Migrate from HBase on Google Cloud
This page describes considerations and processes for migrating to Bigtable from an Apache HBase cluster that is hosted on a Google Cloud service, such as Dataproc or Compute Engine.
For guidance on migrating from an external Apache HBase environment to Bigtable, see Migrating Data from HBase to Bigtable. To learn about about online migration, see Replicate from HBase from HBase to Bigtable.
Why migrate from HBase on Google Cloud to Bigtable
Reasons why you might choose this migration path include the following:
- You can leave your client application where it is currently deployed, changing only the connection configuration.

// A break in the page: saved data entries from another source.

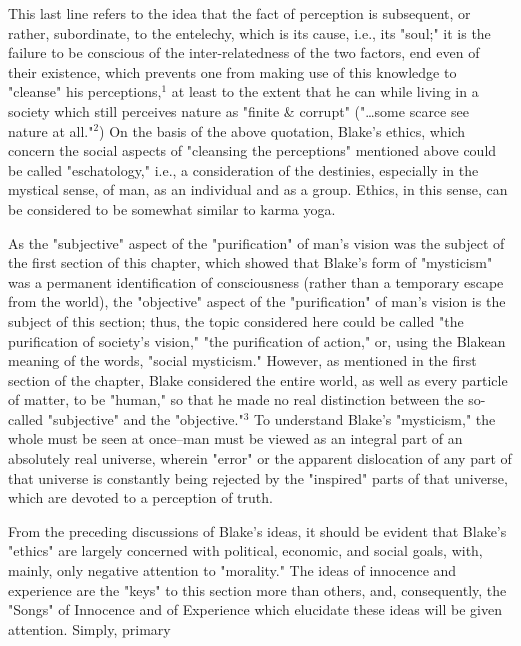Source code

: This last line refers to the idea that the fact of perception is subsequent, or rather, subordinate, to the
entelechy, which is its cause, i.e., its "soul;" it is the failure to be conscious of the inter-relatedness of the two factors, end even
of their existence, which prevents one from making use of this knowledge to "cleanse" his perceptions,$^{1}$ at least
to the extent that he can while living in a society which still perceives nature as "finite \& corrupt" ("\dots some
scarce see nature at all."$^{2}$) On the basis of the above quotation, Blake's ethics, which concern the social aspects of
"cleansing the perceptions" mentioned above could be called "eschatology," i.e., a consideration of the destinies, especially in the
mystical sense, of man, as an individual and as a group. Ethics, in this sense, can be considered to be somewhat similar to karma yoga.\par
\vspace*{0.5\baselineskip}
As the "subjective" aspect of the "purification" of man's vision was the subject of the first section of this chapter, which showed that
Blake's form of "mysticism" was a permanent identification of consciousness (rather than a temporary escape from the world), the  "objective" aspect of
the "purification" of man's vision is the subject of this section; thus, the topic considered here could be called "the purification of society's vision," "the
purification of action," or, using the Blakean meaning of the words, "social mysticism." However, as mentioned in the first section of the chapter, Blake considered the entire world,
as well as every particle of matter, to be "human," so that he made no real distinction between the so-called "subjective" and the "objective."$^{3}$ To understand Blake's
"mysticism," the whole must be seen at once--man must be viewed as an integral part of an absolutely real universe, wherein "error" or the apparent dislocation of any part of that
universe is constantly being rejected by the "inspired" parts of that universe, which are devoted to a perception of truth.\par
\vspace*{0.5\baselineskip}
From the preceding discussions of Blake's ideas, it should be evident that Blake's "ethics" are largely concerned with political,
economic, and social goals, with, mainly, only negative attention to "morality." The ideas of innocence and experience are the "keys"
to this section more than others, and, consequently, the "Songs" of Innocence and of Experience which elucidate these ideas will be given attention. Simply, primary

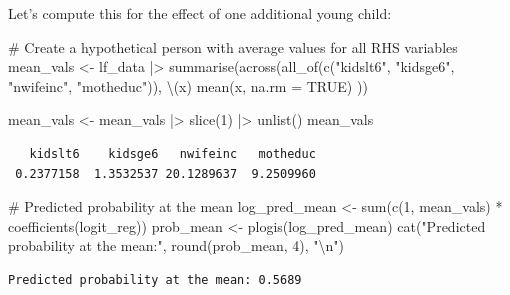 \documentclass[
  letterpaper,
  DIV=11,
  numbers=noendperiod]{scrreprt}
\newenvironment{Shaded}{\begin{snugshade}}{\end{snugshade}}
\newcommand{\AttributeTok}[1]{\textcolor[rgb]{0.40,0.45,0.13}{#1}}
\newcommand{\CommentTok}[1]{\textcolor[rgb]{0.37,0.37,0.37}{#1}}
\newcommand{\ConstantTok}[1]{\textcolor[rgb]{0.56,0.35,0.01}{#1}}
\newcommand{\DecValTok}[1]{\textcolor[rgb]{0.68,0.00,0.00}{#1}}
\newcommand{\FunctionTok}[1]{\textcolor[rgb]{0.28,0.35,0.67}{#1}}
\newcommand{\NormalTok}[1]{\textcolor[rgb]{0.00,0.23,0.31}{#1}}
\newcommand{\OtherTok}[1]{\textcolor[rgb]{0.00,0.23,0.31}{#1}}
\newcommand{\SpecialCharTok}[1]{\textcolor[rgb]{0.37,0.37,0.37}{#1}}
\newcommand{\StringTok}[1]{\textcolor[rgb]{0.13,0.47,0.30}{#1}}
\begin{document}
Let's compute this for the effect of one additional young child:

\begin{Shaded}
\begin{Highlighting}[]
\CommentTok{\# Create a hypothetical person with average values for all RHS variables}
\NormalTok{mean\_vals }\OtherTok{\textless{}{-}}\NormalTok{ lf\_data }\SpecialCharTok{|\textgreater{}}
    \FunctionTok{summarise}\NormalTok{(}\FunctionTok{across}\NormalTok{(}\FunctionTok{all\_of}\NormalTok{(}\FunctionTok{c}\NormalTok{(}\StringTok{"kidslt6"}\NormalTok{, }\StringTok{"kidsge6"}\NormalTok{, }\StringTok{"nwifeinc"}\NormalTok{, }\StringTok{"motheduc"}\NormalTok{)),}
\NormalTok{    \textbackslash{}(x) }\FunctionTok{mean}\NormalTok{(x, }\AttributeTok{na.rm =} \ConstantTok{TRUE}\NormalTok{)}
\NormalTok{    ))}

\NormalTok{mean\_vals }\OtherTok{\textless{}{-}}\NormalTok{ mean\_vals }\SpecialCharTok{|\textgreater{}}
    \FunctionTok{slice}\NormalTok{(}\DecValTok{1}\NormalTok{) }\SpecialCharTok{|\textgreater{}}
    \FunctionTok{unlist}\NormalTok{()}
\NormalTok{mean\_vals}
\end{Highlighting}
\end{Shaded}

\begin{verbatim}
   kidslt6    kidsge6   nwifeinc   motheduc 
 0.2377158  1.3532537 20.1289637  9.2509960 
\end{verbatim}

\begin{Shaded}
\begin{Highlighting}[]
\CommentTok{\# Predicted probability at the mean}
\NormalTok{log\_pred\_mean }\OtherTok{\textless{}{-}} \FunctionTok{sum}\NormalTok{(}\FunctionTok{c}\NormalTok{(}\DecValTok{1}\NormalTok{, mean\_vals) }\SpecialCharTok{*} \FunctionTok{coefficients}\NormalTok{(logit\_reg))}
\NormalTok{prob\_mean }\OtherTok{\textless{}{-}} \FunctionTok{plogis}\NormalTok{(log\_pred\_mean)}
\FunctionTok{cat}\NormalTok{(}\StringTok{"Predicted probability at the mean:"}\NormalTok{, }\FunctionTok{round}\NormalTok{(prob\_mean, }\DecValTok{4}\NormalTok{), }\StringTok{"}\SpecialCharTok{\textbackslash{}n}\StringTok{"}\NormalTok{)}
\end{Highlighting}
\end{Shaded}

\begin{verbatim}
Predicted probability at the mean: 0.5689 
\end{verbatim}
\end{document}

- Your data remains in the Google Cloud ecosystem.
- You can continue using the HBase API if you want to. The Cloud Bigtable HBase client for Java is a fully supported extension of the Apache HBase library for Java.
- You want the benefits of using a managed service to store your data.
Considerations
This section suggests a few things to review and think about before you begin your migration.
Bigtable schema design
In most cases, you can use the same schema design in Bigtable as you do in HBase. If you want to change your schema or if your use case is changing, review the concepts laid out in Designing your schema before you migrate your data.
Preparation and testing
Before you migrate your data, make sure that you understand the differences between HBase and Bigtable. You should spend some time learning how to configure your connection to connect your application to Bigtable. Additionally, you might want to perform system and functional testing prior to the migration to validate the application or service.
Migration steps
To migrate your data from HBase to Bigtable, you take an HBase snapshot and import the data directly from the HBase cluster into Bigtable. These steps are for a single HBase cluster and are described in detail in the next several sections.
- Stop sending writes to HBase.
- Create destination tables in Bigtable.
- Take HBase snapshots and import them to Bigtable.
- Validate the imported data.
- Update the application to send reads and writes to Bigtable.
Before you begin
Install the Google Cloud CLI or use the Cloud Shell.
Create a Cloud Storage bucket to store your validation output data. Create the bucket in the same location that you plan to run your Dataproc job in.
Identify the Hadoop cluster that you are migrating from. You must run the jobs for your migration on a Dataproc 1.x cluster that has network connectivity to the HBase cluster's Namenode and Datanodes. Take note of the HBase cluster's ZooKeeper Quorum address and Namenode URI, which are required for the migration scripts.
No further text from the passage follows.